I've always had a rather strange relationship with words. I'm not sure exactly how to describe what I mean by that other then to say that they always seemed to affect me more intensely then they should have. Words, for me...even as a young boy had power, a lot of power.
I suspect I always was fascinated by words because I was always a reader...my earliest memories always include significant books, poems and even comic books I was reading.
I think the next really significant relationship i had with words was related to music. I like many young folks was absolutely taken away with music, I still am as a matter of fact. Well song lyrics became another huge influence and I was always attracted to music that had really interesting lyrics: bands like The Doors, Beatles, Jethro Tull, Pink Floyd, Led Zeppelin and the list goes on and on.
But reading books and lingering on interesting words was always my first passion. I think that is why I find writing Shell Shock Serenade so satisfying...It most certainly provides and emotional outlet to discuss what has happened to me and what is still going on in my life. But it also allows me to share that story..as difficult as that can be with others who would never get to hear it otherwise.
Lastly...writing this blog as tapped in to a deep desire to create...something, some type of art and I believe that writing has become that passion.
It certainly hasn't been easy and writing doesn't come naturally to me. I think most folks can tell that I have no professional or educational background in writing or English for that matter. My interest and what ability I have is really come from reading and my passionate interest in words.
I'll confess that I am still rather surprised that I have really become as involved in posting on Shell Shock as I have. It has become a real joy for me. Not that I like digging deep into my emotional recesses to continually bring up painful memories but doing so has been incredibly rewarding on many levels.
Most everything that I have posted were things I already knew about myself, with a few exceptions where writing a post sparked a memory I hadn't remembered before. Yet the funny thing is by actually sitting down and committing those thoughts and feelings to the written word I discovered much deeper meanings and subtle realities I hadn't noticed before.
I am sure that is why journaling is so encouraged as a tool to help folks dealing with sorrow/grief or difficult/confusing issues in their lives.
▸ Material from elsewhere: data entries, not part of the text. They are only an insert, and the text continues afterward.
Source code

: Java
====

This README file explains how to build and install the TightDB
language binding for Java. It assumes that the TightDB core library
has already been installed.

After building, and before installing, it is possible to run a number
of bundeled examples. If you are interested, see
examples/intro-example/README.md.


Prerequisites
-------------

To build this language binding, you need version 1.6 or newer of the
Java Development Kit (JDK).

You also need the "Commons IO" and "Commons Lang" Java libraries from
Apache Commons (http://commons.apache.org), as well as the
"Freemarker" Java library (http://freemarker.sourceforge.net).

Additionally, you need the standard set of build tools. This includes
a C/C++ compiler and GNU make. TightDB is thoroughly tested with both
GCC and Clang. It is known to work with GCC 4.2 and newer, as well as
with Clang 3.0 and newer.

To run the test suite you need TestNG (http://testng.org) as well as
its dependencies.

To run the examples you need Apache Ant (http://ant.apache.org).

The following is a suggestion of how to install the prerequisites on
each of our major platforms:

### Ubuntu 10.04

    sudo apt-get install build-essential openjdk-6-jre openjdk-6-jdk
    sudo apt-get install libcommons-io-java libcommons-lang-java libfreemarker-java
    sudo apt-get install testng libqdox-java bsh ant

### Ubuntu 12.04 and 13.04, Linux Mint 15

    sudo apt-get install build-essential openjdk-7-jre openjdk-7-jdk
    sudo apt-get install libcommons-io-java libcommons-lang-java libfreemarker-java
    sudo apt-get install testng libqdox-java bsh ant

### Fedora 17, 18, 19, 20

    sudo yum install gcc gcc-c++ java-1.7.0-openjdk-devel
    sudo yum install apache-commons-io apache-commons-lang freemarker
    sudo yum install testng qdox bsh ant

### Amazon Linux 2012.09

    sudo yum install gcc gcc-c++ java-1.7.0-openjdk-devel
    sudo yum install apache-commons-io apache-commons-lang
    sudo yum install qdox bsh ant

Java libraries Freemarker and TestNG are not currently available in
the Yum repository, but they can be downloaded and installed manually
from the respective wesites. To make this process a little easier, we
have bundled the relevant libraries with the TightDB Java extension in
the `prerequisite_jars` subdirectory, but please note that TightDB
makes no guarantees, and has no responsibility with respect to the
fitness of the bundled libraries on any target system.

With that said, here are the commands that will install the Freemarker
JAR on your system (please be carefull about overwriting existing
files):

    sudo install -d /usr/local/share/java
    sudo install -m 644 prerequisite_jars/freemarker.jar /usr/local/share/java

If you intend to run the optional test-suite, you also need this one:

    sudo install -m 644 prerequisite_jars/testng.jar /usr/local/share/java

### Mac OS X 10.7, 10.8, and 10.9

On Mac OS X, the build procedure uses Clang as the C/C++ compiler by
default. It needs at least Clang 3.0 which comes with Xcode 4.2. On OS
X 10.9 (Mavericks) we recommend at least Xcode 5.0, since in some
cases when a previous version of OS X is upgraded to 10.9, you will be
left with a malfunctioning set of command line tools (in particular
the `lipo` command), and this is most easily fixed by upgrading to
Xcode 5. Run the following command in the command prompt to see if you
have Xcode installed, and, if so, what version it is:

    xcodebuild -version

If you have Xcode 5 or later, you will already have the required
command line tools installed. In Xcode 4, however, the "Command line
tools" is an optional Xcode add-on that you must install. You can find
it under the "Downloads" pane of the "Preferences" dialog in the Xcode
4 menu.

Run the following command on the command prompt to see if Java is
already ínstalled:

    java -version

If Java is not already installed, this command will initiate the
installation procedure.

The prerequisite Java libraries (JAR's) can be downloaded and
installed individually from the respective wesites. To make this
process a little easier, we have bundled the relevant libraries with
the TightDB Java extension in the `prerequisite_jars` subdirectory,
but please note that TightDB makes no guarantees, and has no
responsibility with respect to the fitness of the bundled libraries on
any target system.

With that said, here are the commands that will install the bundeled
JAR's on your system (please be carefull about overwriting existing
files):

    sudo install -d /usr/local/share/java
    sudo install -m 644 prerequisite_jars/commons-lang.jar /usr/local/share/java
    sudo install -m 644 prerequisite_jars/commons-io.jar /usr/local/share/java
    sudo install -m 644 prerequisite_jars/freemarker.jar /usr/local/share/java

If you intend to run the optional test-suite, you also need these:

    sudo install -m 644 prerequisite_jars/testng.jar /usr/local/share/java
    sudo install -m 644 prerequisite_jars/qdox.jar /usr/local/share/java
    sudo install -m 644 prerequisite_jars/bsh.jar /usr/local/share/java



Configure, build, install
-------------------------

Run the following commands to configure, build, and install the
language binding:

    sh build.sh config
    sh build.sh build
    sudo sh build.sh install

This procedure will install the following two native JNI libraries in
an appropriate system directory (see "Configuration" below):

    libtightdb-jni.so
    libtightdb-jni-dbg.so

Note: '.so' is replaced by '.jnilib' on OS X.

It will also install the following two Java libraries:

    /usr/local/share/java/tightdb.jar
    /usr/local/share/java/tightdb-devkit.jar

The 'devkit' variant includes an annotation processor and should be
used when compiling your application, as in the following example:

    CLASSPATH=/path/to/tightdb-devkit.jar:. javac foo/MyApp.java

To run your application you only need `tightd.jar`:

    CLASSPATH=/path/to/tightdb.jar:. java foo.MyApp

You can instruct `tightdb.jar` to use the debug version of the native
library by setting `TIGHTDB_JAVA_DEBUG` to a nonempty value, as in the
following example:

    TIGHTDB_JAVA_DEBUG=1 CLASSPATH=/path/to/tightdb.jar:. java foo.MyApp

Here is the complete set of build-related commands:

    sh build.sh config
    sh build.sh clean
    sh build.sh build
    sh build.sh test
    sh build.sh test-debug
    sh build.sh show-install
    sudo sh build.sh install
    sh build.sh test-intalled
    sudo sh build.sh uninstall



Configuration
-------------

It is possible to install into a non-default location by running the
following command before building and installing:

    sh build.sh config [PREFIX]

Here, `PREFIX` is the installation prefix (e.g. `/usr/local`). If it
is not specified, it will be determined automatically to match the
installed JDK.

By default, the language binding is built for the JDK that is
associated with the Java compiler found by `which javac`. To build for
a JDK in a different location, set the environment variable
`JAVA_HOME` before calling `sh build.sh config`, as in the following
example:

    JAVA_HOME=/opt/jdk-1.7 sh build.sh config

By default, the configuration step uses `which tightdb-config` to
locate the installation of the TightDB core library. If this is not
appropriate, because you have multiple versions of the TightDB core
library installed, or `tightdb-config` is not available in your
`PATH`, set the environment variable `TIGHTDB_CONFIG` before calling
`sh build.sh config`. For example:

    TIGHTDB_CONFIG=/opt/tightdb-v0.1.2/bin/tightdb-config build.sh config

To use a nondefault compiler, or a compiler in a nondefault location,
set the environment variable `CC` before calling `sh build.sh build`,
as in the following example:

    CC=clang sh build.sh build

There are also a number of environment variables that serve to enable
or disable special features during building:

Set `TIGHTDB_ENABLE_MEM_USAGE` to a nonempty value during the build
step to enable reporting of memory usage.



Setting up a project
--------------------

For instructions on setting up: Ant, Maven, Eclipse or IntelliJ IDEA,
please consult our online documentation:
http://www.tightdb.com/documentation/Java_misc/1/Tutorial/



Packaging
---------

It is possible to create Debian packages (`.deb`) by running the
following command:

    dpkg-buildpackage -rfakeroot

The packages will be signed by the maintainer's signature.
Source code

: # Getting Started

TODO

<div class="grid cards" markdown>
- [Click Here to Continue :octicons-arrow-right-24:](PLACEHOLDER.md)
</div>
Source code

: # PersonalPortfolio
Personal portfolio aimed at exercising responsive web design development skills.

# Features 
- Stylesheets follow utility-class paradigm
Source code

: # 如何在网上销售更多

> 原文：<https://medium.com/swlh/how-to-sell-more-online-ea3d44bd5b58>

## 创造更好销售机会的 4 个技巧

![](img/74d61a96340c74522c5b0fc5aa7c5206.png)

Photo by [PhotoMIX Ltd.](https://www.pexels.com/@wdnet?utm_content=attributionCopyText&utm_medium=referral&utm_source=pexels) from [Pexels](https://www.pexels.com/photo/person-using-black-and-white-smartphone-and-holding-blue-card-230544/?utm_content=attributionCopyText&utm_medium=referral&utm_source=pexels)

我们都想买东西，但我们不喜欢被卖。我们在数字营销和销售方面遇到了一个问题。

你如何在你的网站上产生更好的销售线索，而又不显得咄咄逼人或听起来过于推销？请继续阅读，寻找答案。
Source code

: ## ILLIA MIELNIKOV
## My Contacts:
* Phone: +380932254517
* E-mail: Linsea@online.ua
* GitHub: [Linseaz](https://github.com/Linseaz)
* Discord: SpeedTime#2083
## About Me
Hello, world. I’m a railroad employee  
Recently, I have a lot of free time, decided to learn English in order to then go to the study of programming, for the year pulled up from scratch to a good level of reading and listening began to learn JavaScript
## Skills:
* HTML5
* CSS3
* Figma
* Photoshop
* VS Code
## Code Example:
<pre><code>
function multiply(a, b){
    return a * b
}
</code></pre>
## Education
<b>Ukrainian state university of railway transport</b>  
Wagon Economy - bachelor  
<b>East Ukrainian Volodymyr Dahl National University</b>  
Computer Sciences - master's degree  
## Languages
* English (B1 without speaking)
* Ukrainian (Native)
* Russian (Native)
It has been remarkably helpful in that regard to me as well.
I am the first to tell people who ask about blogging to just do it...write. it doesn't really matter what about but in this day and age we have the technology and the tools to make doing it quite simple. Don't be intimidated by it at all. Write! Just write and do it right away. No time is better then the present so what in the world could you possibly be waiting for.....
It is hard to relate to someone else just exactly how liberating sharing on Shell Shock has been, how many good people I have had a chance to meet (online anyway) and what fun it has been to do it on a regular basis. I've learned a great deal about myself of course but by sharing that stuff about me I have also learned about life in general and people as well.